▶ **Task details**
From the entries below, copy out all lines holding "balanced".
Available data Start Marker
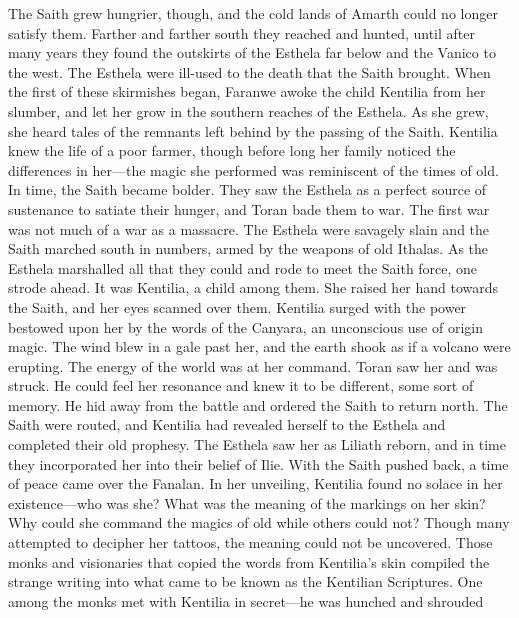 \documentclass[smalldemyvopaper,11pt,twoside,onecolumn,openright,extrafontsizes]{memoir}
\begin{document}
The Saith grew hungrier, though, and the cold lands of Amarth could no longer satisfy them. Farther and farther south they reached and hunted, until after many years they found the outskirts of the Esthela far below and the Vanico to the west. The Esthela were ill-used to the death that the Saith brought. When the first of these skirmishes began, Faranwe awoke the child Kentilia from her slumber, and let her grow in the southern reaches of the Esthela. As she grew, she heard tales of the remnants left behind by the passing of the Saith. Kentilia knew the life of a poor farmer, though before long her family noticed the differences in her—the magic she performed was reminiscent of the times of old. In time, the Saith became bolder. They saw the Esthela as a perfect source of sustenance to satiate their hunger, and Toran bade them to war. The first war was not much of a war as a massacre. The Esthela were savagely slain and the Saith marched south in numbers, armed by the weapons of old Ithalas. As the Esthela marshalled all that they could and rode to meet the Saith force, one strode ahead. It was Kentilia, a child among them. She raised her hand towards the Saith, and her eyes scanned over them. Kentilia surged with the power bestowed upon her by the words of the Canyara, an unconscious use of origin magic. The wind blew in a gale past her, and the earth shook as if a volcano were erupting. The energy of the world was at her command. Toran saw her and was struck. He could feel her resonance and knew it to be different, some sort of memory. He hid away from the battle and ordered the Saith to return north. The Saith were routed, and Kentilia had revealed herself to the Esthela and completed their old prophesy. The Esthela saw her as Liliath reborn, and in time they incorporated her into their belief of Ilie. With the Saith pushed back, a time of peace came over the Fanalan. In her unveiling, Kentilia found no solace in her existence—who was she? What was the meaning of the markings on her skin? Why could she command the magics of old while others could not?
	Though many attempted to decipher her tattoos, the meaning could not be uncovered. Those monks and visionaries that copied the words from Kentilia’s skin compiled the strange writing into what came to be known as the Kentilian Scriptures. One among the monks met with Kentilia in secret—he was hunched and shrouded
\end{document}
Available data End Marker
Available data Start Marker
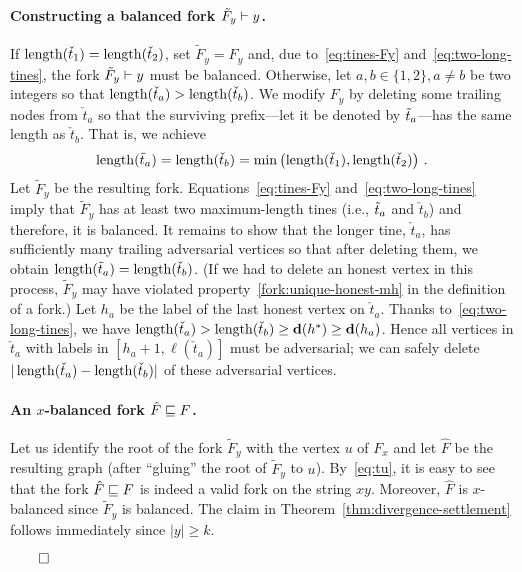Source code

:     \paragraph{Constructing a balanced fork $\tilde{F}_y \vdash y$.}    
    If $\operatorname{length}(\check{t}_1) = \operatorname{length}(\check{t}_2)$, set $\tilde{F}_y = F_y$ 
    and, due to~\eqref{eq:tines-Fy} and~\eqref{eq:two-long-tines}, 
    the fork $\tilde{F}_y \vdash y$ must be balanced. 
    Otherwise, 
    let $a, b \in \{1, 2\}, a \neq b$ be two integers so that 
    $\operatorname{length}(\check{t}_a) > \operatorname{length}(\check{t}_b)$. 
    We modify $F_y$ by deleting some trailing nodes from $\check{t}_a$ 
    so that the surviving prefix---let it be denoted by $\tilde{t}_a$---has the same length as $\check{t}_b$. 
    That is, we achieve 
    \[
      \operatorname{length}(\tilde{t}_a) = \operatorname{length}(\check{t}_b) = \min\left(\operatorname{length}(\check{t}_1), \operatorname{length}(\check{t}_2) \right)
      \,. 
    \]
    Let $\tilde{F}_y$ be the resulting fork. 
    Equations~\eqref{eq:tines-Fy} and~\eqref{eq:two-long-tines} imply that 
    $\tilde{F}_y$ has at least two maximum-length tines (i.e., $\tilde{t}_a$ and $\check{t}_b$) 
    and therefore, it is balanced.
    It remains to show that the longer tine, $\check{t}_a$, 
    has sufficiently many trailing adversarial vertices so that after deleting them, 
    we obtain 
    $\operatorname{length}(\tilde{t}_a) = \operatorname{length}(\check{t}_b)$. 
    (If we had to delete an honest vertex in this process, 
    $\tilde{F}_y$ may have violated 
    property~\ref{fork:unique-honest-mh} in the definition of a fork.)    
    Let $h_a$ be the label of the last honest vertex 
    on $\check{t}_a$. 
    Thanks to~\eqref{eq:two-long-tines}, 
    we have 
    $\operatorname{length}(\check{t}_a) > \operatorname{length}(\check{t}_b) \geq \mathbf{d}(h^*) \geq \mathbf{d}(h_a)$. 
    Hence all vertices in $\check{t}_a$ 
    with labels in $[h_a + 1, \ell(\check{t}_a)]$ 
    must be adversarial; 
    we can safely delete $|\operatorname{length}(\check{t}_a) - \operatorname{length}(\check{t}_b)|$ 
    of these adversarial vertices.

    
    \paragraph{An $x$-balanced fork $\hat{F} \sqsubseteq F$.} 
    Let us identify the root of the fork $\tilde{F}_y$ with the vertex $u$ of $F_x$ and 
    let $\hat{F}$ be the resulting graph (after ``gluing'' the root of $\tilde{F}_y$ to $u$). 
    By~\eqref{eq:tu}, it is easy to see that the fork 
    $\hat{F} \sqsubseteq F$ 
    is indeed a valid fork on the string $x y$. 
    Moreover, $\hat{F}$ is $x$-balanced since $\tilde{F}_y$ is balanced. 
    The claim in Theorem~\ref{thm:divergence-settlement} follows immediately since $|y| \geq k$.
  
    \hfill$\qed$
Available data End Marker
▶ **Completed task**
:     \paragraph{Constructing a balanced fork $\tilde{F}_y \vdash y$.}    
    the fork $\tilde{F}_y \vdash y$ must be balanced. 
    and therefore, it is balanced.
    \paragraph{An $x$-balanced fork $\hat{F} \sqsubseteq F$.} 
    Moreover, $\hat{F}$ is $x$-balanced since $\tilde{F}_y$ is balanced. 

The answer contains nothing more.